Pengumuman Best In Fiction sudah keluar. Lilik Fatimah Azzahra didapuk sebagai pemenangnya. Seorang ibu yang suka membaca dan menulis dari Malang. Tahun 2015 lalu pemenangnya juga dari sana. Dan satu tahun berikutnya (2016) sama-sama juga didominasi oleh perempuan. Itu bagus. Biar ada istilah baru, "Lelaki harus belajar pada perempuan."
Sudah. Tak perlu mencari-cari alasan untuk tahu alasan kaum mereka lebih tinggi dari pada lelaki. Karena pada dasarnya jika disejajarkan sama saja. Kompetisi bukanlah kompetisi jika tak ada yang menang maupun kalah.
Ah. Sebetulnya kalo boleh jujur, saya tak menyukai diri saya masuk sebagai kandidat. Saya cuma ingin melakukan sesuatu yang ingin saya lakukan. Pertama, saya tak pernah berusaha mencalonkan diri sebagai terdaftar nominasi. Kedua, namun mereka suka rela memilih saya hingga proses ini betul-betul mengganggu bagi saya.
Masih bisa bertahan?
Jadi dengan masuk nominasi saya pikir saya mesti menghadapi orang-orang di luar sana tanpa pernah mereka tahu bahwa saya tak menginginkannya.

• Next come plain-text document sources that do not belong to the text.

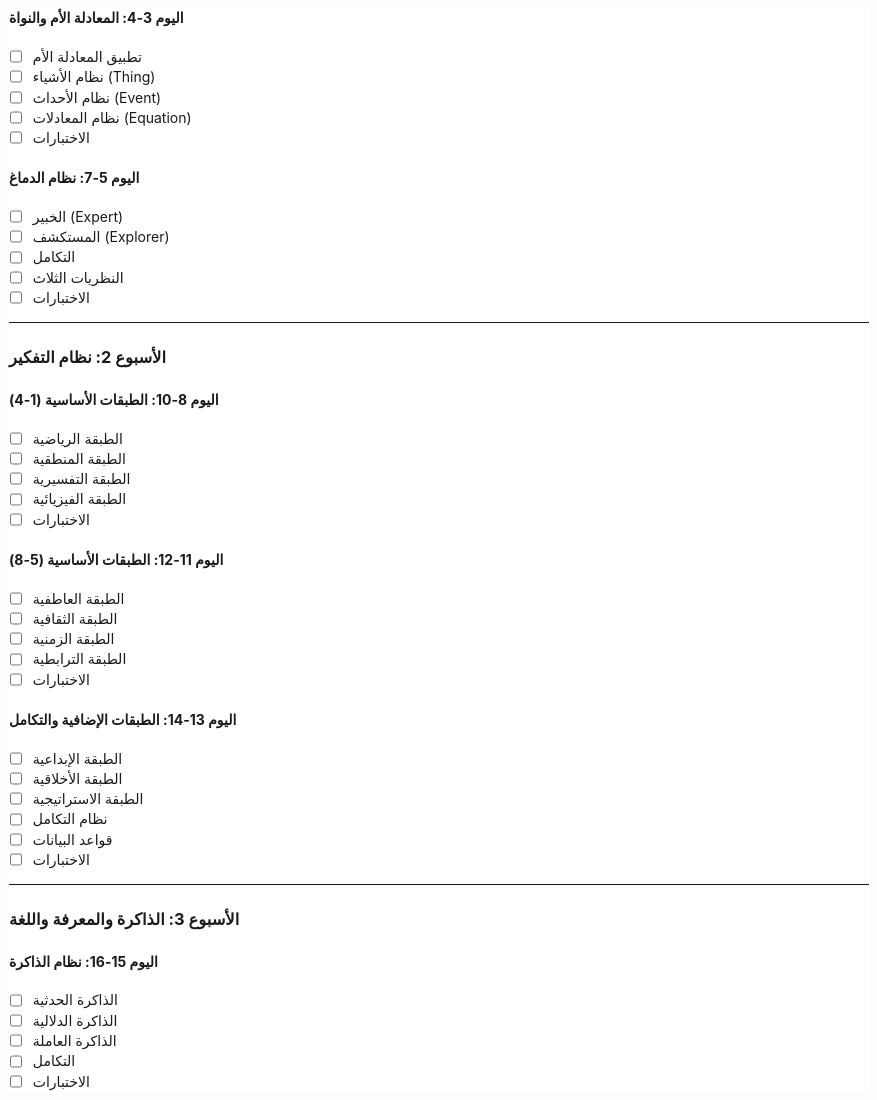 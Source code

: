 #### اليوم 3-4: المعادلة الأم والنواة
- [ ] تطبيق المعادلة الأم
- [ ] نظام الأشياء (Thing)
- [ ] نظام الأحداث (Event)
- [ ] نظام المعادلات (Equation)
- [ ] الاختبارات

#### اليوم 5-7: نظام الدماغ
- [ ] الخبير (Expert)
- [ ] المستكشف (Explorer)
- [ ] التكامل
- [ ] النظريات الثلاث
- [ ] الاختبارات

---

### الأسبوع 2: نظام التفكير

#### اليوم 8-10: الطبقات الأساسية (1-4)
- [ ] الطبقة الرياضية
- [ ] الطبقة المنطقية
- [ ] الطبقة التفسيرية
- [ ] الطبقة الفيزيائية
- [ ] الاختبارات

#### اليوم 11-12: الطبقات الأساسية (5-8)
- [ ] الطبقة العاطفية
- [ ] الطبقة الثقافية
- [ ] الطبقة الزمنية
- [ ] الطبقة الترابطية
- [ ] الاختبارات

#### اليوم 13-14: الطبقات الإضافية والتكامل
- [ ] الطبقة الإبداعية
- [ ] الطبقة الأخلاقية
- [ ] الطبقة الاستراتيجية
- [ ] نظام التكامل
- [ ] قواعد البيانات
- [ ] الاختبارات

---

### الأسبوع 3: الذاكرة والمعرفة واللغة

#### اليوم 15-16: نظام الذاكرة
- [ ] الذاكرة الحدثية
- [ ] الذاكرة الدلالية
- [ ] الذاكرة العاملة
- [ ] التكامل
- [ ] الاختبارات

Meskipun ya, setengah hati saya terharu telah dinominasikan.
Tahun 2015 silam, saya bicara pada diri saya sendiri bahwa semua orang itu adalah kandidat garis miring nominasi, akan tetapi tak semua orang bisa keluar jadi pemenang. Dan nyatanya betul.
Ibu saya tak pernah mengharapkan saya mendapat rangking. Dan ketika saya mendapatkan rangking berapa pun beliau tak pernah peduli.
Ibu saya tak pernah mengharapkan bantuan timbal balik yang pernah beliau berikan pada orang yang dikenalnya atau tidak dikenalnya. Beliau selalu mewanti-wanti, lakukan yang bisa kau lakukan dan segera melupakannya seperti sebelum caramu tahu memulai.
Suatu kali ada seorang tetangga --nenek-nenek-- pagi-pagi buta mendatangi rumah kami. Nenek itu menangis sedih, sambil membawa satu kantong plastik berisi sendok dan garpu, masuk ke dalam rumah saya tanpa salam dan melapor pada ibu saya bahwa uangnya hilang. "Lha terus apa hubungannya dengan saya, Nek?" Tanya ibu saya heran. Saya di sampingnya mendengarkan.
"Sudah dicarinya.... Tapi enggak ketemu," isaknya semakin deras. "Padahal itu sisa-sisa uang ingin kubayar buat kontrakan," menangis lagi.
Saya mengira nenek itu lupa menaruhnya saja. Namun ibu saya lah yang justru memberi uang ganti rugi atas kealpaannya. Dan memintanya pulang dan menata kembali sendok-sendoknya di rak piring dapur miliknya.